*TASK DESCRIPTION*
Copy each line of the listing below where the word "protocol" turns up.

*RECORD SET*

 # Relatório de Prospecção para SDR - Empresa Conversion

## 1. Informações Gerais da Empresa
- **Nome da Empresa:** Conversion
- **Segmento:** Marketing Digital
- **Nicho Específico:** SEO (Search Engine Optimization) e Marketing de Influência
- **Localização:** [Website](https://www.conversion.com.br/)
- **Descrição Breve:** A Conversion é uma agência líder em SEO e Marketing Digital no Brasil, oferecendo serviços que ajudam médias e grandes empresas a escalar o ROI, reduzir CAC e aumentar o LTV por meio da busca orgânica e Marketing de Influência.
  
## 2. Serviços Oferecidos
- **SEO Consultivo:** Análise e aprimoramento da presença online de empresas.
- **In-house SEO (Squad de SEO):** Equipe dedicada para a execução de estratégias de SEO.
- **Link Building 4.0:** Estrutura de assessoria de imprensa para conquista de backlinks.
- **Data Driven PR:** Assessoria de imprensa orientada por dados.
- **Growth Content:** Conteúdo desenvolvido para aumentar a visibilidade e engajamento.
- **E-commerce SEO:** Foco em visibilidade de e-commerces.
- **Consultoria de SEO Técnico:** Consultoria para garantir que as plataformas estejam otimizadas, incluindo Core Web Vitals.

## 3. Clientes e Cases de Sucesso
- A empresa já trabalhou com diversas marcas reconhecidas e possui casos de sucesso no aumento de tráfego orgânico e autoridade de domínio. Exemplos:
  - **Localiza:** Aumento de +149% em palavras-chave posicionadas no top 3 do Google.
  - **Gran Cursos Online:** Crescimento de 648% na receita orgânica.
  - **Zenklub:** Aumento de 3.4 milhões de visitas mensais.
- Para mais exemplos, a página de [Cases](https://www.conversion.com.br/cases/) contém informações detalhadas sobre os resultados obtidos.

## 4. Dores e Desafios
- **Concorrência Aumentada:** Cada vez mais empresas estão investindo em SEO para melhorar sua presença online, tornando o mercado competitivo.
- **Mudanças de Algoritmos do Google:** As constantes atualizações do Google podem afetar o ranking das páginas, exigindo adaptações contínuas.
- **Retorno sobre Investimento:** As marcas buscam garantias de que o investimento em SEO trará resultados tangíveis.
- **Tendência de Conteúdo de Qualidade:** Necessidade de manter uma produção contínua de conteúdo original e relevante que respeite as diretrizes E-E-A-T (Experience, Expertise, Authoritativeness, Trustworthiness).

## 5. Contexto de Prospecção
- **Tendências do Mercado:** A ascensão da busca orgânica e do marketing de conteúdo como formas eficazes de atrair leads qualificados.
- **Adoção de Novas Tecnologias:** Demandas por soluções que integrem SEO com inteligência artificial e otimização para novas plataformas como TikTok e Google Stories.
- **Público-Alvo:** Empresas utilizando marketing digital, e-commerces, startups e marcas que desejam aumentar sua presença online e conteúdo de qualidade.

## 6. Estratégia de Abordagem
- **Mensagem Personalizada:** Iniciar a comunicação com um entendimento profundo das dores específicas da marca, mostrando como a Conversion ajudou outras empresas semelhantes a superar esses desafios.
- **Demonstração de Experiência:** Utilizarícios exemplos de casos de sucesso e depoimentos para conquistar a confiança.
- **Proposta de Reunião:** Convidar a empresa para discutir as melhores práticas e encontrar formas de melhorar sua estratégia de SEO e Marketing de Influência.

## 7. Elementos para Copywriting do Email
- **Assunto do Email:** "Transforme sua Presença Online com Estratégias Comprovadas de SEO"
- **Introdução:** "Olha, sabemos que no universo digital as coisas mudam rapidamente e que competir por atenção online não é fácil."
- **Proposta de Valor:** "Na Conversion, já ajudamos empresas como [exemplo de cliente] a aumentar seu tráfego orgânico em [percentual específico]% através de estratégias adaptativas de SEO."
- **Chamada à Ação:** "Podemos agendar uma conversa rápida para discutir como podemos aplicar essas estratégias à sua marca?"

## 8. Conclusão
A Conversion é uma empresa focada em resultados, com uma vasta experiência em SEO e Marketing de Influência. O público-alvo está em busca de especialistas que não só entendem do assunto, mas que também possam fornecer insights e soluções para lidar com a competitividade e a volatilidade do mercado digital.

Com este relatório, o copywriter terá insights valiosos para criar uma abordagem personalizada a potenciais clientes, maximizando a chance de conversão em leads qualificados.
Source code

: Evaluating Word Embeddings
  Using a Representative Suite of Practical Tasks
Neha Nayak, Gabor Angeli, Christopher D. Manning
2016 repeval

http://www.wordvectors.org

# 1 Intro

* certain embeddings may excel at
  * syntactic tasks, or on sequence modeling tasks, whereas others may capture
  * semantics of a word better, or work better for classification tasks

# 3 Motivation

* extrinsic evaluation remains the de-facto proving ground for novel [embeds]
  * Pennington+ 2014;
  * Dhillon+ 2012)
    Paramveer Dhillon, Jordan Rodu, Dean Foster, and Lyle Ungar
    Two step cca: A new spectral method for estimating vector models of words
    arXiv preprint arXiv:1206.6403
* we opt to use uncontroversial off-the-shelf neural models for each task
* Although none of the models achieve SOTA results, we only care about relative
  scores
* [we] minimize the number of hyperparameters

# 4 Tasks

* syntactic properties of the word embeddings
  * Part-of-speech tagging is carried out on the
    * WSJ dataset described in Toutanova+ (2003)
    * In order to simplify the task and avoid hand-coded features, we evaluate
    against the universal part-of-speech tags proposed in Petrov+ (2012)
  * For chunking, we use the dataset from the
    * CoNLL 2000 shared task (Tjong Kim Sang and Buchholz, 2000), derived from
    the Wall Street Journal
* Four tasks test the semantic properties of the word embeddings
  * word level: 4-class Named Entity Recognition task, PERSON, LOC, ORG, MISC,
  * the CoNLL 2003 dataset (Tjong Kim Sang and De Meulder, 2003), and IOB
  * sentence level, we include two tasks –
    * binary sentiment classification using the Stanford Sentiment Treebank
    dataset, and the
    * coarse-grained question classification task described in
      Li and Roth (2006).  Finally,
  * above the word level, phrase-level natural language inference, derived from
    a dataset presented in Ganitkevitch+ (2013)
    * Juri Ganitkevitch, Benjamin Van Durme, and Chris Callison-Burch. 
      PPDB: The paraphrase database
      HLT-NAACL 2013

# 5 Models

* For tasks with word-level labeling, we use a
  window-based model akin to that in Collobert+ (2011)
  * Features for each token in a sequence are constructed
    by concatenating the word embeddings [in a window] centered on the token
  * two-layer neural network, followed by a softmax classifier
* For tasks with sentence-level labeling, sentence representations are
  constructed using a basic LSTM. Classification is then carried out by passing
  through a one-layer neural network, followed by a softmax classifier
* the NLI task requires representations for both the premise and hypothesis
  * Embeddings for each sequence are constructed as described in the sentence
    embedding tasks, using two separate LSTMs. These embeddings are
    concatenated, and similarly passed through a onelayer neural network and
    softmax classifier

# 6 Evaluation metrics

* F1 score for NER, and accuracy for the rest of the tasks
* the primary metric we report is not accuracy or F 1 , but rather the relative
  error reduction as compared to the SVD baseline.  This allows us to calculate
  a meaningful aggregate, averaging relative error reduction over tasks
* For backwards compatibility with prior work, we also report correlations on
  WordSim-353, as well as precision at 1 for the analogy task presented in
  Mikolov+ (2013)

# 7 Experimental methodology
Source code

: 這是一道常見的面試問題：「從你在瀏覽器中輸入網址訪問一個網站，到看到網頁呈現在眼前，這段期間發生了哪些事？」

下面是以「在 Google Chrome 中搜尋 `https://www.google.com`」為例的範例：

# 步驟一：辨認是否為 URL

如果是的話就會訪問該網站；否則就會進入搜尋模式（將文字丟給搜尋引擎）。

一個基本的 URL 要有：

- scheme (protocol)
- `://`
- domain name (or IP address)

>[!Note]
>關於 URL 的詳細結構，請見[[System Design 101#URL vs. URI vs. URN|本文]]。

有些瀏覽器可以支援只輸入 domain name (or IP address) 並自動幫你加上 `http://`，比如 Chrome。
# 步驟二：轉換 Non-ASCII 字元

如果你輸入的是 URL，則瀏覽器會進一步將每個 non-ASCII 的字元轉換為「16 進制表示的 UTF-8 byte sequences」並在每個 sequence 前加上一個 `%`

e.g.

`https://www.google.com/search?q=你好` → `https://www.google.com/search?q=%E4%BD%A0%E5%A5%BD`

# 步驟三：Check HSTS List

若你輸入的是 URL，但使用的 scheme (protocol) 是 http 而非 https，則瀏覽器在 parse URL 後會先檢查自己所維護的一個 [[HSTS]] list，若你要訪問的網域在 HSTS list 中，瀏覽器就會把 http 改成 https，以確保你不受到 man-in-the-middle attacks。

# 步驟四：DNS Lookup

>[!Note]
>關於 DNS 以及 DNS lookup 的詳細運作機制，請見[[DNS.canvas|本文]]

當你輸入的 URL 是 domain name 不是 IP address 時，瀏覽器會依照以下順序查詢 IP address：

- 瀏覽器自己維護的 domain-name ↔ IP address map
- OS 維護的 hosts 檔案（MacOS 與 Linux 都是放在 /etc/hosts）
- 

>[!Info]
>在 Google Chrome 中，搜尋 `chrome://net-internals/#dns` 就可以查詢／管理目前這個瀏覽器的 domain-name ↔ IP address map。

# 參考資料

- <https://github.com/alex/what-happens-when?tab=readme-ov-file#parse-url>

*TASK RESULT*
- scheme (protocol)
若你輸入的是 URL，但使用的 scheme (protocol) 是 http 而非 https，則瀏覽器在 parse URL 後會先檢查自己所維護的一個 [[HSTS]] list，若你要訪問的網域在 HSTS list 中，瀏覽器就會把 http 改成 https，以確保你不受到 man-in-the-middle attacks。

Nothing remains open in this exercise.